Operating System - Linux
1828281 Members
3771 Online
109975 Solutions
New Discussion

Re: NFS monitor script causing package to fail

 

NFS monitor script causing package to fail

We have been running version A.11.15.02 of MC/SG with the version A.01.02 nfs/samba toolkit on RH ES 3 release 2 for over 6 months with no problems until recently. Over the last couple of months the nfs.mon script has been unable to detect the rpc.nfsd process (via rpcinfo) to the extent that the monitor script forces the package to halt and switch over. You can see the retry attempts in the hanfs.sh.log file. Does anybody have any idea what is causing this and how we can correct it? We are running our cluster on two HP DL-380 Proliant servers.
10 REPLIES 10
Serviceguard for Linux
Honored Contributor

Re: NFS monitor script causing package to fail

I've forwarded your question to the team responsible for the toolkit.

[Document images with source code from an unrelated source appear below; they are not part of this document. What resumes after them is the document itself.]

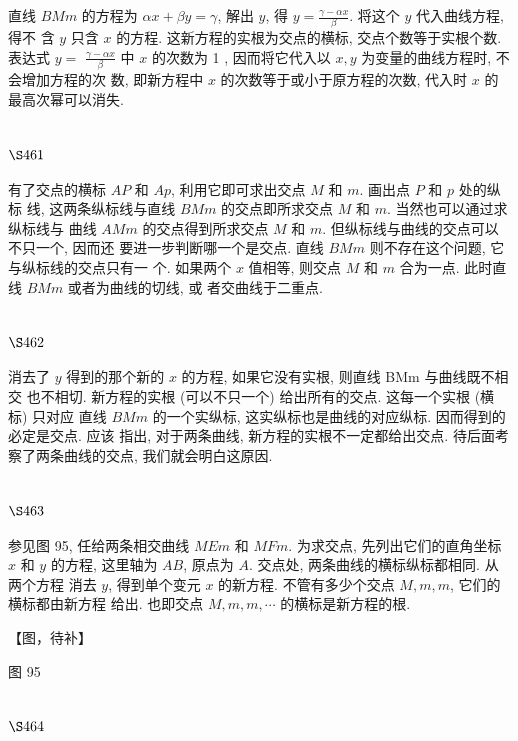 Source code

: 直线 $B M m$ 的方程为 $\alpha x+\beta y=\gamma$, 解出 $y$, 得 $y=\frac{\gamma-\alpha x}{\beta}$. 将这个 $y$ 代入曲线方程, 得不 含 $y$ 只含 $x$ 的方程. 这新方程的实根为交点的横标, 交点个数等于实根个数. 表达式 $y=$ $\frac{\gamma-\alpha x}{\beta}$ 中 $x$ 的次数为 1 , 因而将它代入以 $x, y$ 为变量的曲线方程时, 不会增加方程的次 数, 即新方程中 $x$ 的次数等于或小于原方程的次数, 代入时 $x$ 的最高次幂可以消失.

\section{$\S 461$}

有了交点的横标 $A P$ 和 $A p$, 利用它即可求出交点 $M$ 和 $m$. 画出点 $P$ 和 $p$ 处的纵标 线, 这两条纵标线与直线 $B M m$ 的交点即所求交点 $M$ 和 $m$. 当然也可以通过求纵标线与 曲线 $A M m$ 的交点得到所求交点 $M$ 和 $m$. 但纵标线与曲线的交点可以不只一个, 因而还 要进一步判断哪一个是交点. 直线 $B M m$ 则不存在这个问题, 它与纵标线的交点只有一 个. 如果两个 $x$ 值相等, 则交点 $M$ 和 $m$ 合为一点. 此时直线 $B M m$ 或者为曲线的切线, 或 者交曲线于二重点.

\section{$\S 462$}

消去了 $y$ 得到的那个新的 $x$ 的方程, 如果它没有实根, 则直线 BMm 与曲线既不相交 也不相切. 新方程的实根 (可以不只一个) 给出所有的交点. 这每一个实根 (横标) 只对应 直线 $B M m$ 的一个实纵标, 这实纵标也是曲线的对应纵标. 因而得到的必定是交点. 应该 指出, 对于两条曲线, 新方程的实根不一定都给出交点. 待后面考察了两条曲线的交点, 我们就会明白这原因.

\section{$\S 463$}
参见图 95, 任给两条相交曲线 $M E m$ 和 $M F m$. 为求交点, 先列出它们的直角坐标 $x$ 和 $y$ 的方程, 这里轴为 $A B$, 原点为 $A$. 交点处, 两条曲线的横标纵标都相同. 从两个方程 消去 $y$, 得到单个变元 $x$ 的新方程. 不管有多少个交点 $M, m, m$, 它们的横标都由新方程 给出. 也即交点 $M, m, m, \cdots$ 的横标是新方程的根. 


【图，待补】

图 95

\section{$\S 464$}

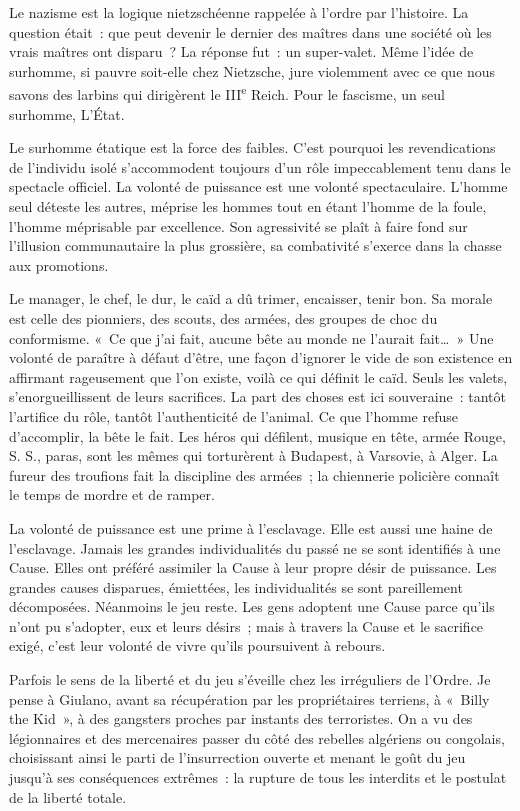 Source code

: \documentclass[french,twoside]{book} %
\begin{document}
Le nazisme est la logique nietzschéenne rappelée à l’ordre par l’histoire. La question était : que peut devenir le dernier des maîtres dans une société où les vrais maîtres ont disparu ? La réponse fut : un super-valet. Même l’idée de surhomme, si pauvre soit-elle chez Nietzsche, jure violemment avec ce que nous savons des larbins qui dirigèrent le III\textsuperscript{e} Reich. Pour le fascisme, un seul surhomme, L’État.\par
Le surhomme étatique est la force des faibles. C’est pourquoi les revendications de l’individu isolé s’accommodent toujours d’un rôle impeccablement tenu dans le spectacle officiel. La volonté de puissance est une volonté spectaculaire. L’homme seul déteste les autres, méprise les hommes tout en étant l’homme de la foule, l’homme méprisable par excellence. Son agressivité se plaît à faire fond sur l’illusion communautaire la plus grossière, sa combativité s’exerce dans la chasse aux promotions.\par
Le manager, le chef, le dur, le caïd a dû trimer, encaisser, tenir bon. Sa morale est celle des pionniers, des scouts, des armées, des groupes de choc du conformisme. « Ce que j’ai fait, aucune bête au monde ne l’aurait fait… » Une volonté de paraître à défaut d’être, une façon d’ignorer le vide de son existence en affirmant rageusement que l’on existe, voilà ce qui définit le caïd. Seuls les valets, s’enorgueillissent de leurs sacrifices. La part des choses est ici souveraine : tantôt l’artifice du rôle, tantôt l’authenticité de l’animal. Ce que l’homme refuse d’accomplir, la bête le fait. Les héros qui défilent, musique en tête, armée Rouge, S. S., paras, sont les mêmes qui torturèrent à Budapest, à Varsovie, à Alger. La fureur des troufions fait la discipline des armées ; la chiennerie policière connaît le temps de mordre et de ramper.\par
La volonté de puissance est une prime à l’esclavage. Elle est aussi une haine de l’esclavage. Jamais les grandes individualités du passé ne se sont identifiés à une Cause. Elles ont préféré assimiler la Cause à leur propre désir de puissance. Les grandes causes disparues, émiettées, les individualités se sont pareillement décomposées. Néanmoins le jeu reste. Les gens adoptent une Cause parce qu’ils n’ont pu s’adopter, eux et leurs désirs ; mais à travers la Cause et le sacrifice exigé, c’est leur volonté de vivre qu’ils poursuivent à rebours.\par
Parfois le sens de la liberté et du jeu s’éveille chez les irréguliers de l’Ordre. Je pense à Giulano, avant sa récupération par les propriétaires terriens, à « Billy the Kid », à des gangsters proches par instants des terroristes. On a vu des légionnaires et des mercenaires passer du côté des rebelles algériens ou congolais, choisissant ainsi le parti de l’insurrection ouverte et menant le goût du jeu jusqu’à ses conséquences extrêmes : la rupture de tous les interdits et le postulat de la liberté totale.\par
\end{document}
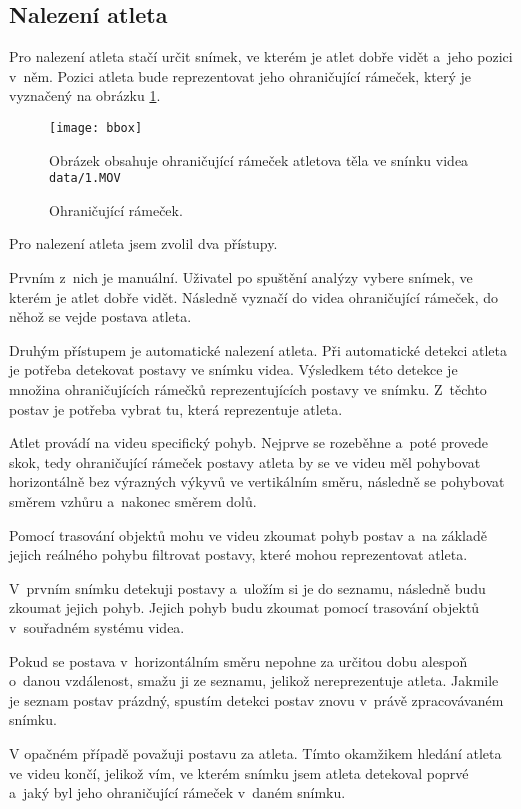 \subsection{Nalezení atleta}

Pro nalezení atleta stačí určit snímek, ve kterém je atlet dobře vidět a~jeho pozici v~něm. Pozici atleta bude reprezentovat jeho ohraničující rámeček, který je vyznačený na obrázku \ref{fig:bbox}.

\begin{figure}[h]\centering
\texttt{[image: bbox]}
\caption{Ohraničující rámeček.}
\small
Obrázek obsahuje ohraničující rámeček atletova těla ve snínku videa \texttt{data/1.MOV}
\label{fig:bbox}
\end{figure}

Pro nalezení atleta jsem zvolil dva přístupy.

Prvním z~nich je manuální. Uživatel po spuštění analýzy vybere snímek, ve kterém je atlet dobře vidět. Následně vyznačí do videa ohraničující rámeček, do něhož se vejde postava atleta.

Druhým přístupem je automatické nalezení atleta. Při automatické detekci atleta je potřeba detekovat postavy ve snímku videa. Výsledkem této detekce je množina ohraničujících rámečků reprezentujících postavy ve snímku. Z~těchto postav je potřeba vybrat tu, která reprezentuje atleta.

Atlet provádí na videu specifický pohyb. Nejprve se rozeběhne a~poté provede skok, tedy ohraničující rámeček postavy atleta by se ve videu měl pohybovat horizontálně bez výrazných výkyvů ve vertikálním směru, následně se pohybovat směrem vzhůru a~nakonec směrem dolů.

Pomocí trasování objektů mohu ve videu zkoumat pohyb postav a~na základě jejich reálného pohybu filtrovat postavy, které mohou reprezentovat atleta.

V~prvním snímku detekuji postavy a~uložím si je do seznamu, následně budu zkoumat jejich pohyb. Jejich pohyb budu zkoumat pomocí trasování objektů v~souřadném systému videa.

Pokud se postava v~horizontálním směru nepohne za určitou dobu alespoň o~danou vzdálenost, smažu ji ze seznamu, jelikož nereprezentuje atleta. Jakmile je seznam postav prázdný, spustím detekci postav znovu v~právě zpracovávaném snímku.

V opačném případě považuji postavu za atleta. Tímto okamžikem hledání atleta ve videu končí, jelikož vím, ve kterém snímku jsem atleta detekoval poprvé a~jaký byl jeho ohraničující rámeček v~daném snímku.


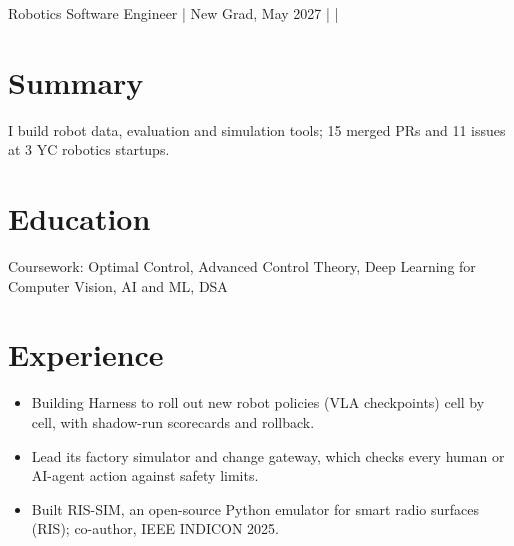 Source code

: \documentclass[10pt]{article}
\begin{document}
{Robotics Software Engineer | New Grad, May 2027}
{ |  | }

\section{Summary}
I build robot data, evaluation and simulation tools; 15 merged PRs and 11 issues at 3 YC robotics startups.

\section{Education}
Coursework: Optimal Control, Advanced Control Theory, Deep Learning for Computer Vision, AI and ML, DSA\par

\section{Experience}
\begin{itemize}
\item Building Harness to roll out new robot policies (VLA checkpoints) cell by cell, with shadow-run scorecards and rollback.
\item Lead its factory simulator and change gateway, which checks every human or AI-agent action against safety limits.
\end{itemize}
\begin{itemize}
\item Built RIS-SIM, an open-source Python emulator for smart radio surfaces (RIS); co-author, IEEE INDICON 2025.
\end{itemize}
\end{document}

In the mean time, can you check the A.01.03 version. I'm not sure if it is true for the nfs toolkit, but for some toolkits that used "ps" and "grep" there is a problem with the way the "/proc" file system treats the ps command.

If you can look to see if the change between ".02" and ".03" is related to the monitoring, that might speed up resolution of your problem.
John Bigg
Esteemed Contributor

Re: NFS monitor script causing package to fail

If the NFS toolkit or any part of your package uses ps and relies on this to detect processes running then unfortunately it can fail.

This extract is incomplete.